▸ **Exercise objective**: In the entries below, find the string "definerer" and return each line holding it.
═══ Data to use ═══
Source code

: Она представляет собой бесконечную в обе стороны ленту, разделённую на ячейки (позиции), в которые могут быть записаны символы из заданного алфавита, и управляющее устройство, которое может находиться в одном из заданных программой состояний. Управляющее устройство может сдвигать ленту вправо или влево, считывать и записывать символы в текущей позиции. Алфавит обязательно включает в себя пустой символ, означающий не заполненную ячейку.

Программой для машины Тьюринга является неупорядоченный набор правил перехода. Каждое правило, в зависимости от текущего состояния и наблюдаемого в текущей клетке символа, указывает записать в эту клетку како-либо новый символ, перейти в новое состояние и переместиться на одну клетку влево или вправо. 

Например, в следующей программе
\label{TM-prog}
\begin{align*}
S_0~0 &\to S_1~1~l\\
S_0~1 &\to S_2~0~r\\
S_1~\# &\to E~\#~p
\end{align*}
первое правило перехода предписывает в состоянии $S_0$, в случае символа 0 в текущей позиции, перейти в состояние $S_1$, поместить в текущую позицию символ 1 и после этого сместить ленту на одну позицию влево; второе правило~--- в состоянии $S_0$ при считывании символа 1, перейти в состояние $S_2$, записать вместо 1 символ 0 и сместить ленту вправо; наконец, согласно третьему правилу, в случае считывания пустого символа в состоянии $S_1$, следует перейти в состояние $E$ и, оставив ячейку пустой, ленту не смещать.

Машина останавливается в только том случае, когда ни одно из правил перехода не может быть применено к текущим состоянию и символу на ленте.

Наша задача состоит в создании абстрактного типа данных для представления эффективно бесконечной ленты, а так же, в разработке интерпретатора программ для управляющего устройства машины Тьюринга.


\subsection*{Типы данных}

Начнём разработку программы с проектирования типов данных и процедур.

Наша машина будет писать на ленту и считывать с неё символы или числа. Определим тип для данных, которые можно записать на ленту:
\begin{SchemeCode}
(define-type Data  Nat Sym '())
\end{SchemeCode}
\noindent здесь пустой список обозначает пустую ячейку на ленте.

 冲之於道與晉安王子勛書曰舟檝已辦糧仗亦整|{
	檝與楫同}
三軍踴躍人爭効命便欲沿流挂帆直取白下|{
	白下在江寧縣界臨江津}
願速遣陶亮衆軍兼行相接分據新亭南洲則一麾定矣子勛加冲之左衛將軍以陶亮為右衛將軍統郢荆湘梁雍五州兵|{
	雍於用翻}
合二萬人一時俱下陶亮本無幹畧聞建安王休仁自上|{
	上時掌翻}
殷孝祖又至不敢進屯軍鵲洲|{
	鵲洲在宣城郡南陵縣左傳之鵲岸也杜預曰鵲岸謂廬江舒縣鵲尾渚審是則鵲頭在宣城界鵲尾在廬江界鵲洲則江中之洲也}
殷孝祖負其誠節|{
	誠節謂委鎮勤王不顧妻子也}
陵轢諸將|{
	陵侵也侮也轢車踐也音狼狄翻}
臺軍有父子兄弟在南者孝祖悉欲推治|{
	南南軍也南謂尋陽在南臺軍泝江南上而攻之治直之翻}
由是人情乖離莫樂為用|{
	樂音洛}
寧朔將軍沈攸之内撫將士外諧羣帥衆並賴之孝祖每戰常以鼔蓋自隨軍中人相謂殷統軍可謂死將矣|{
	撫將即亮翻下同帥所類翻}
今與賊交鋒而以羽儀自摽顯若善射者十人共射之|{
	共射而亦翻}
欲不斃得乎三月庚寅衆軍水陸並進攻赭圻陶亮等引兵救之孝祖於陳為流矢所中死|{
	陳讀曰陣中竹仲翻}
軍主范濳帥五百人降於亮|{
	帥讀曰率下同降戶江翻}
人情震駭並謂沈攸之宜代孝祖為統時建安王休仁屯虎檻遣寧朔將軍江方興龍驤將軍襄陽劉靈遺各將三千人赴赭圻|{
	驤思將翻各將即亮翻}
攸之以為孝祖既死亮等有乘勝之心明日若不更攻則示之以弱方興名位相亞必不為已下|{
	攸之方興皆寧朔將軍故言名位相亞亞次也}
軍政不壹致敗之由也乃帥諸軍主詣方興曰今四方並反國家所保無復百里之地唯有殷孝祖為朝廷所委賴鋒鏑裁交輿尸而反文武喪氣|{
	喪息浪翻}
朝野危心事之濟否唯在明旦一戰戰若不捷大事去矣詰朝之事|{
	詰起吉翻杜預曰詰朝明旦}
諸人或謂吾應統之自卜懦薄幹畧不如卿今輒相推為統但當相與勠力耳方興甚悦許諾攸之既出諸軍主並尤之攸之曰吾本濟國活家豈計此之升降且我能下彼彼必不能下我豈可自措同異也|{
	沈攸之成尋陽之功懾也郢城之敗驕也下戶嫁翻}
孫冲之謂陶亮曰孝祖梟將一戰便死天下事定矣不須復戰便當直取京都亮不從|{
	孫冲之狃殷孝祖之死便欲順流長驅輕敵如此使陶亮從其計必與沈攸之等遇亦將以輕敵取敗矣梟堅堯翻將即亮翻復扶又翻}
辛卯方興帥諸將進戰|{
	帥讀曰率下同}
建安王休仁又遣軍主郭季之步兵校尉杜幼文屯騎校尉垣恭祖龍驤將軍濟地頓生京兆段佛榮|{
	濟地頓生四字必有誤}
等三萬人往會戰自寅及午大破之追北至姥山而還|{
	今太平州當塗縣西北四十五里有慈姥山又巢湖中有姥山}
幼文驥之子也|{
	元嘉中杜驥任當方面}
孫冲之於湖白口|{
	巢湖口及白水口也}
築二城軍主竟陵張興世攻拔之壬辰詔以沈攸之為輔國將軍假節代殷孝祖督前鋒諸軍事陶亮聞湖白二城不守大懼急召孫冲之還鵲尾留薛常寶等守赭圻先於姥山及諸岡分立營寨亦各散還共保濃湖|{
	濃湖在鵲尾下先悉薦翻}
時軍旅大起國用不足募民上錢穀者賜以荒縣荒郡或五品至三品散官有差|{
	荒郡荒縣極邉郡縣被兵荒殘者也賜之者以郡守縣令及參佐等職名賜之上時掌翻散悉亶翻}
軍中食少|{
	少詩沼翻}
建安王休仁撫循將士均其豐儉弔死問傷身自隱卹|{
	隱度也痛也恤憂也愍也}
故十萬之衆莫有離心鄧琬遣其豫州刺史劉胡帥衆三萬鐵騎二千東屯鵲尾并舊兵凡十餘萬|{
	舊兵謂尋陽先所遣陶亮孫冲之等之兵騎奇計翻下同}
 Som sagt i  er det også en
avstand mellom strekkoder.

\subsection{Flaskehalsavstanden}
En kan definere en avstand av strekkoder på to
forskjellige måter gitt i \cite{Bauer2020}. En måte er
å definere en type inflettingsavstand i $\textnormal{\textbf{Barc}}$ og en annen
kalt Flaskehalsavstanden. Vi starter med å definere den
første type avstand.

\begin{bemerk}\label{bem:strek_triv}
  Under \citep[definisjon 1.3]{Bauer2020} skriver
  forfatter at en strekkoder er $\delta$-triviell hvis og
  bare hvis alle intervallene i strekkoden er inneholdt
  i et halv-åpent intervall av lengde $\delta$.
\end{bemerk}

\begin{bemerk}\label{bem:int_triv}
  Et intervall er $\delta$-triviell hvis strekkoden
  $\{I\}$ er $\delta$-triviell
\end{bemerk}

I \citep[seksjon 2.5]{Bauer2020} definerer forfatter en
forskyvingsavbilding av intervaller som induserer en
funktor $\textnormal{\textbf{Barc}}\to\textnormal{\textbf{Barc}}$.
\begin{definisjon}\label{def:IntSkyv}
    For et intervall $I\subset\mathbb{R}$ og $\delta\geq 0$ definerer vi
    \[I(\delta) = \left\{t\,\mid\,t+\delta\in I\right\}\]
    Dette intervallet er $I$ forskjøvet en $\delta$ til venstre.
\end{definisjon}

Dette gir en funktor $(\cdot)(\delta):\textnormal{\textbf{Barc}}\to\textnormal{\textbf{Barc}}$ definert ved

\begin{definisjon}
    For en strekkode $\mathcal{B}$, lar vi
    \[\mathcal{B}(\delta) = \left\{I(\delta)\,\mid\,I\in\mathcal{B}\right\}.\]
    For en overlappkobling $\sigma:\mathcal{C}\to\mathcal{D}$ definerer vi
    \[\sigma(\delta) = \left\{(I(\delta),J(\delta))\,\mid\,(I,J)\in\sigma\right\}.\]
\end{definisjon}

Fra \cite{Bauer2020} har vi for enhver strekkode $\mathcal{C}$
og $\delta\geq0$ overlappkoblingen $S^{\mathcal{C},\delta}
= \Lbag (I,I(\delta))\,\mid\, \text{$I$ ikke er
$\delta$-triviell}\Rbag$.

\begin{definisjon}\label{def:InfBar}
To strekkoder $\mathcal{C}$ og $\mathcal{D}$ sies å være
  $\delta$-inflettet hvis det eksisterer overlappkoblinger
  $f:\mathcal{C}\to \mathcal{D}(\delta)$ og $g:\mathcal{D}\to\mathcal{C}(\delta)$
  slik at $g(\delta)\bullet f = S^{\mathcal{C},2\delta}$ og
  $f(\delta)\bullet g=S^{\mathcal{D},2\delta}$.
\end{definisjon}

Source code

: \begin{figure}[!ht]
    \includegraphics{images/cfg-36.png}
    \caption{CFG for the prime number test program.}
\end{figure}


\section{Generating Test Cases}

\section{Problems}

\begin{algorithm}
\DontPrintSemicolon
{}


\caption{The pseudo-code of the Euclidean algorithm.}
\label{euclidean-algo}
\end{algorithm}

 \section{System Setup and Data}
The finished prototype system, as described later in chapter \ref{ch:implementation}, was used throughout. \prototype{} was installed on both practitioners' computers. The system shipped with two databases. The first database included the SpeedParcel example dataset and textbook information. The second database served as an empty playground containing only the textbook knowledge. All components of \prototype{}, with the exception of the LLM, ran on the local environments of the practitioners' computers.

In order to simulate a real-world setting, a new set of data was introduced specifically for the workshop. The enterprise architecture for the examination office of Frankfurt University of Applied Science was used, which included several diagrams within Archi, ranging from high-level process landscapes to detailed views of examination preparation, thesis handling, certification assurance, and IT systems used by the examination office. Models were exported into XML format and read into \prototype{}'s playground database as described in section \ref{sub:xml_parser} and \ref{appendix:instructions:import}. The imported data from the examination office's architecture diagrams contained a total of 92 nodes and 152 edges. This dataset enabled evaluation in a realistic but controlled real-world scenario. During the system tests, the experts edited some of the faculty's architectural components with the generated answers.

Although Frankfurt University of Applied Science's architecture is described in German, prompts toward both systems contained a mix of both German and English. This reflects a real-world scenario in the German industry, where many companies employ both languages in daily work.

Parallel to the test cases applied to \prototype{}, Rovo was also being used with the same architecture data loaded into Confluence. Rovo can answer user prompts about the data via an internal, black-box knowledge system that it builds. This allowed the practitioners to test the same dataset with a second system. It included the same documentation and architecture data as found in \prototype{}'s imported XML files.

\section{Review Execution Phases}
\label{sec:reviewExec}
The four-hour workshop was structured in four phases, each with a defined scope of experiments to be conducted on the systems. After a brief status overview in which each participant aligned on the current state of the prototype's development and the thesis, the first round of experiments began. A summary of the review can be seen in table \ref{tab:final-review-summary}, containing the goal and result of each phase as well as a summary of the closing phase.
═══
▸ **Your solution**:
I \citep[seksjon 2.5]{Bauer2020} definerer forfatter en
    For et intervall $I\subset\mathbb{R}$ og $\delta\geq 0$ definerer vi
    For en overlappkobling $\sigma:\mathcal{C}\to\mathcal{D}$ definerer vi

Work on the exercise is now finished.